Admito que nada disto possui particular importância. Simplesmente não gosto que me acusem de proezas que não pratiquei. Por uma vez, convém que as desastradas mentiras do dr. Louçã não fiquem impunes. Por uma vez, uma singela vez, é higiénico avisar que tudo o que sai da cabecinha daquela criatura não passa – vamos lá rever a matéria – de um lixo e de uma porcaria. E agora espero encarecidamente que o dr. Louçã não me acuse de defendê-lo a ele, uma inominável vergonha e uma calúnia ainda maior do que a da defesa do arq. Saraiva.
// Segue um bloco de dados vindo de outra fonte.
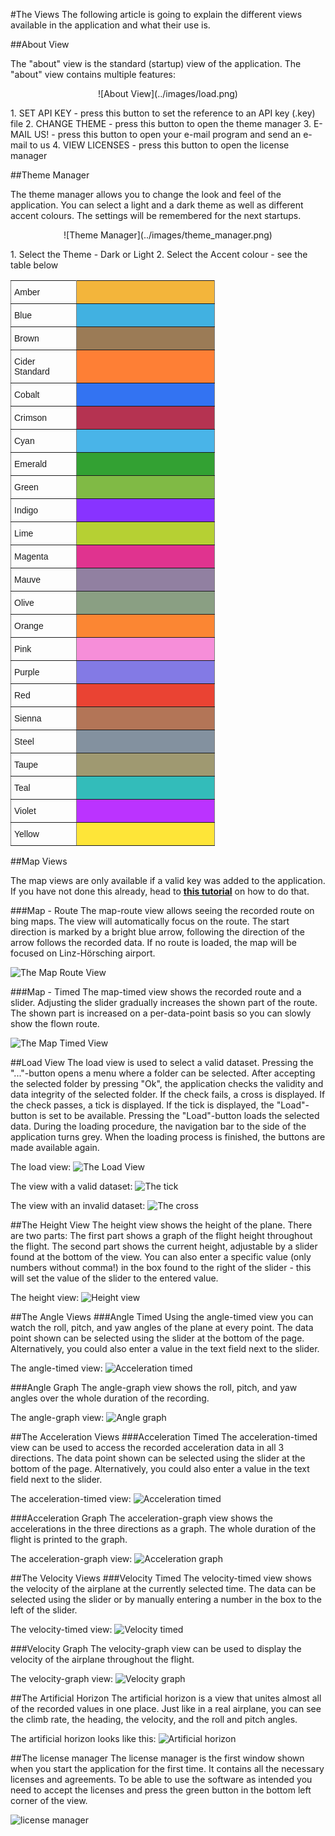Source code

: ﻿#The Views
The following article is going to explain the different views available in the application and what their use is.

##About View

The "about" view is the standard (startup) view of the application. The "about" view contains multiple features:
<p style="text-align: center;">
![About View](../images/load.png)
</p>
1. SET API KEY - press this button to set the reference to an API key (.key) file
2. CHANGE THEME - press this button to open the theme manager
3. E-MAIL US! - press this button to open your e-mail program and send an e-mail to us
4. VIEW LICENSES - press this button to open the license manager

##Theme Manager

The theme manager allows you to change the look and feel of the application. You can select a light and a dark theme as well as different accent colours. The settings will be remembered for the next startups.
<p style="text-align: center;">
![Theme Manager](../images/theme_manager.png)
</p>
1. Select the Theme - Dark or Light
2. Select the Accent colour - see the table below
<p style="text-align: center;">

<style type="text/css">
.tg  {border-collapse:collapse;border-spacing:0;}
.tg td{font-family:Arial, sans-serif;font-size:14px;padding:10px 5px;border-style:solid;border-width:1px;overflow:hidden;word-break:normal;border-color:black;}
.tg th{font-family:Arial, sans-serif;font-size:14px;font-weight:normal;padding:10px 5px;border-style:solid;border-width:1px;overflow:hidden;word-break:normal;border-color:black;}
.tg .tg-wfuo{background-color:#b53351;border-color:inherit;text-align:left;vertical-align:top}
.tg .tg-gq7d{background-color:#41b1e1;border-color:inherit;text-align:left;vertical-align:top}
.tg .tg-d1zl{background-color:#bb33ff;border-color:inherit;text-align:left;vertical-align:top}
.tg .tg-c5n5{background-color:#33bcba;border-color:inherit;text-align:left;vertical-align:top}
.tg .tg-3rap{background-color:#9180a1;border-color:inherit;text-align:left;vertical-align:top}
.tg .tg-rxq3{background-color:#49b4e8;border-color:inherit;text-align:left;vertical-align:top}
.tg .tg-ihgh{background-color:#fe7f35;border-color:inherit;text-align:left;vertical-align:top}
.tg .tg-w6ui{background-color:#e0338f;border-color:inherit;text-align:left;vertical-align:top}
.tg .tg-6t9d{background-color:#33a133;border-color:inherit;text-align:left;vertical-align:top}
.tg .tg-0pky{border-color:inherit;text-align:left;vertical-align:top}
.tg .tg-hwtc{background-color:#f3b53b;border-color:inherit;text-align:left;vertical-align:top}
.tg .tg-pvdm{background-color:#9b7b56;border-color:inherit;text-align:left;vertical-align:top}
.tg .tg-1l53{background-color:#3373f2;border-color:inherit;text-align:left;vertical-align:top}
.tg .tg-vp5j{background-color:#80ba45;border-color:inherit;text-align:left;vertical-align:top}
.tg .tg-h52n{background-color:#8833ff;border-color:inherit;text-align:left;vertical-align:top}
.tg .tg-yzin{background-color:#b6d033;border-color:inherit;text-align:left;vertical-align:top}
.tg .tg-axb2{background-color:#8a9f83;border-color:inherit;text-align:left;vertical-align:top}
.tg .tg-hjat{background-color:#fb8633;border-color:inherit;text-align:left;vertical-align:top}
.tg .tg-j3ct{background-color:#f68ed9;border-color:inherit;text-align:left;vertical-align:top}
.tg .tg-j8ey{background-color:#837ae5;border-color:inherit;text-align:left;vertical-align:top}
.tg .tg-nclw{background-color:#ea4333;border-color:inherit;text-align:left;vertical-align:top}
.tg .tg-k666{background-color:#b37557;border-color:inherit;text-align:left;vertical-align:top}
.tg .tg-pdtb{background-color:#83919f;border-color:inherit;text-align:left;vertical-align:top}
.tg .tg-mdmw{background-color:#9f9971;border-color:inherit;text-align:left;vertical-align:top}
.tg .tg-63uj{background-color:#fee538;border-color:inherit;text-align:left;vertical-align:top}
</style>
<table class="tg" style="undefined;table-layout: fixed; width: 327px">
<colgroup>
<col style="width: 105px">
<col style="width: 222px">
</colgroup>
  <tr>
    <th class="tg-0pky">Amber</th>
    <th class="tg-hwtc"></th>
  </tr>
  <tr>
    <td class="tg-0pky">Blue</td>
    <td class="tg-gq7d"></td>
  </tr>
  <tr>
    <td class="tg-0pky">Brown</td>
    <td class="tg-pvdm"></td>
  </tr>
  <tr>
    <td class="tg-0pky">Cider Standard</td>
    <td class="tg-ihgh"></td>
  </tr>
  <tr>
    <td class="tg-0pky">Cobalt</td>
    <td class="tg-1l53"></td>
  </tr>
  <tr>
    <td class="tg-0pky">Crimson</td>
    <td class="tg-wfuo"></td>
  </tr>
  <tr>
    <td class="tg-0pky">Cyan</td>
    <td class="tg-rxq3"></td>
  </tr>
  <tr>
    <td class="tg-0pky">Emerald</td>
    <td class="tg-6t9d"></td>
  </tr>
  <tr>
    <td class="tg-0pky">Green</td>
    <td class="tg-vp5j"></td>
  </tr>
  <tr>
    <td class="tg-0pky">Indigo</td>
    <td class="tg-h52n"></td>
  </tr>
  <tr>
    <td class="tg-0pky">Lime</td>
    <td class="tg-yzin"></td>
  </tr>
  <tr>
    <td class="tg-0pky">Magenta</td>
    <td class="tg-w6ui"></td>
  </tr>
  <tr>
    <td class="tg-0pky">Mauve</td>
    <td class="tg-3rap"></td>
  </tr>
  <tr>
    <td class="tg-0pky">Olive</td>
    <td class="tg-axb2"></td>
  </tr>
  <tr>
    <td class="tg-0pky">Orange</td>
    <td class="tg-hjat"></td>
  </tr>
  <tr>
    <td class="tg-0pky">Pink</td>
    <td class="tg-j3ct"></td>
  </tr>
  <tr>
    <td class="tg-0pky">Purple</td>
    <td class="tg-j8ey"></td>
  </tr>
  <tr>
    <td class="tg-0pky">Red</td>
    <td class="tg-nclw"></td>
  </tr>
  <tr>
    <td class="tg-0pky">Sienna</td>
    <td class="tg-k666"></td>
  </tr>
  <tr>
    <td class="tg-0pky">Steel</td>
    <td class="tg-pdtb"></td>
  </tr>
  <tr>
    <td class="tg-0pky">Taupe</td>
    <td class="tg-mdmw"></td>
  </tr>
  <tr>
    <td class="tg-0pky">Teal</td>
    <td class="tg-c5n5"></td>
  </tr>
  <tr>
    <td class="tg-0pky">Violet</td>
    <td class="tg-d1zl"></td>
  </tr>
  <tr>
    <td class="tg-0pky">Yellow</td>
    <td class="tg-63uj"></td>
  </tr>
</table>
</p>

##Map Views

The map views are only available if a valid key was added to the application. If you have not done this already, head to [__this tutorial__](how_to.html#setup) on how to do that.

###Map - Route
The map-route view allows seeing the recorded route on bing maps. The view will automatically focus on the route. The start direction is marked by a bright blue arrow, following the direction of the arrow follows the recorded data. If no route is loaded, the map will be focused on Linz-Hörsching airport.

![The Map Route View](../images/map_route.png)

###Map - Timed
The map-timed view shows the recorded route and a slider. Adjusting the slider gradually increases the shown part of the route. The shown part is increased on a per-data-point basis so you can slowly show the flown route.

![The Map Timed View](../images/map_timed.png)

##Load View
The load view is used to select a valid dataset. Pressing the "..."-button opens a menu where a folder can be selected. After accepting the selected folder by pressing "Ok", the application checks the validity and data integrity of the selected folder. If the check fails, a cross is displayed. If the check passes, a tick is displayed. If the tick is displayed, the "Load"-button is set to be available. Pressing the "Load"-button loads the selected data. During the loading procedure, the navigation bar to the side of the application turns grey. When the loading process is finished, the buttons are made available again.

The load view:
![The Load View](../images/load.png)

The view with a valid dataset:
![The tick](../images/green_tick.png)

The view with an invalid dataset:
![The cross](../images/red_cross.png)

##The Height View
The height view shows the height of the plane. There are two parts: The first part shows a graph of the flight height throughout the flight. The second part shows the current height, adjustable by a slider found at the bottom of the view. You can also enter a specific value (only numbers without comma!) in the box found to the right of the slider - this will set the value of the slider to the entered value.

The height view:
![Height view](../images/height.png)

##The Angle Views
###Angle Timed
Using the angle-timed view you can watch the roll, pitch, and yaw angles of the plane at every point. The data point shown can be selected using the slider at the bottom of the page. Alternatively, you could also enter a value in the text field next to the slider.

The angle-timed view:
![Acceleration timed](../images/angle_timed.png)

###Angle Graph
The angle-graph view shows the roll, pitch, and yaw angles over the whole duration of the recording.

The angle-graph view:
![Angle graph](../images/angle_graph.png)

##The Acceleration Views
###Acceleration Timed
The acceleration-timed view can be used to access the recorded acceleration data in all 3 directions. The data point shown can be selected using the slider at the bottom of the page. Alternatively, you could also enter a value in the text field next to the slider.

The acceleration-timed view:
![Acceleration timed](../images/acc_timed.png)

###Acceleration Graph
The acceleration-graph view shows the accelerations in the three directions as a graph. The whole duration of the flight is printed to the graph.

The acceleration-graph view:
![Acceleration graph](../images/acc_graph.png)

##The Velocity Views
###Velocity Timed
The velocity-timed view shows the velocity of the airplane at the currently selected time. The data can be selected using the slider or by manually entering a number in the box to the left of the slider.

The velocity-timed view:
![Velocity timed](../images/velocity_timed.png)

###Velocity Graph
The velocity-graph view can be used to display the velocity of the airplane throughout the flight.

The velocity-graph view:
![Velocity graph](../images/velocity_graph.png)

##The Artificial Horizon
The artificial horizon is a view that unites almost all of the recorded values in one place. Just like in a real airplane, you can see the climb rate, the heading, the velocity, and the roll and pitch angles.

The artificial horizon looks like this:
![Artificial horizon](../images/art_horizon.png)

##The license manager
The license manager is the first window shown when you start the application for the first time. It contains all the necessary licenses and agreements. To be able to use the software as intended you need to accept the licenses and press the green button in the bottom left corner of the view.

![license manager](../images/license_manager.png)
5 pensamentos sobre “Leitura dominical

  1. As arcas encoiradas para usar uma expressão de Aquilino existem e estão datadas a 24abr1974. A boa imprensa omite mas para quem é tão presporrento e arrogante na atitude quotidiana convinha beber esse copinho de humildade.afinal telhados de vidro existem por todos os lados e não é com artigos de jornal situacionistas que eles são branqueados.Eu sei que alguns sabem o que eu já ouvi contar aos próprios intervenientes e ao que julgo saber a prudência aconselharia maior recato nesta ofensiva demagógica de eu sou inatacavel . é só uma opinião e sem quaisquer pretensões a ser um conselho.

  2. Euro2cent

    > chamei-lhe “baldinho de lixo”

    Olha, ainda bem que proibiram os Big Brothers e Casas dos Segredos, onde os proletas se iam degradar publicamente a troco de uns trocos.

    Ah, desculpe, dizem-me que esses espectáculos moralmente degradantes não foram proibidos, porque liberdade, etc.

    Já não está cá quem falou.

    “Dulce et decorum est pro libertate moris”, e o Voltaire está aí a matar-se todo, nos intervalos da guilhotina.

  3. JP-A

    O doutor Louçã é uma catapultação do canal vermelho das notícias, que o manteve a ele e aos seus durante anos quase dia-a-dia em tempo de antena, na esmagadora maioria dos casos com intervenções à base de meias-verdades e banhos de demagogia da mais rasteira, expelidos à frente de jornalistas na paz de quem está em casa a dissertar sem oposição na retrete. Como endeusado hertziano, com o qual tenho uma relação idêntica à do segundo magistrado da nação na sua intima relação com a justiça, pode dar-se a tudo a que o seu vaidoso cérebro se presta. Obviamente, este culto tem um preço, que nos cabe pagar.

  4. É por isso que Catarina Martins também mente tanto, é a cultura do partido, estabelecida por Louçã. Da mesma forma que a cultura do PS é corrupta, estabelecida por Mário Soares.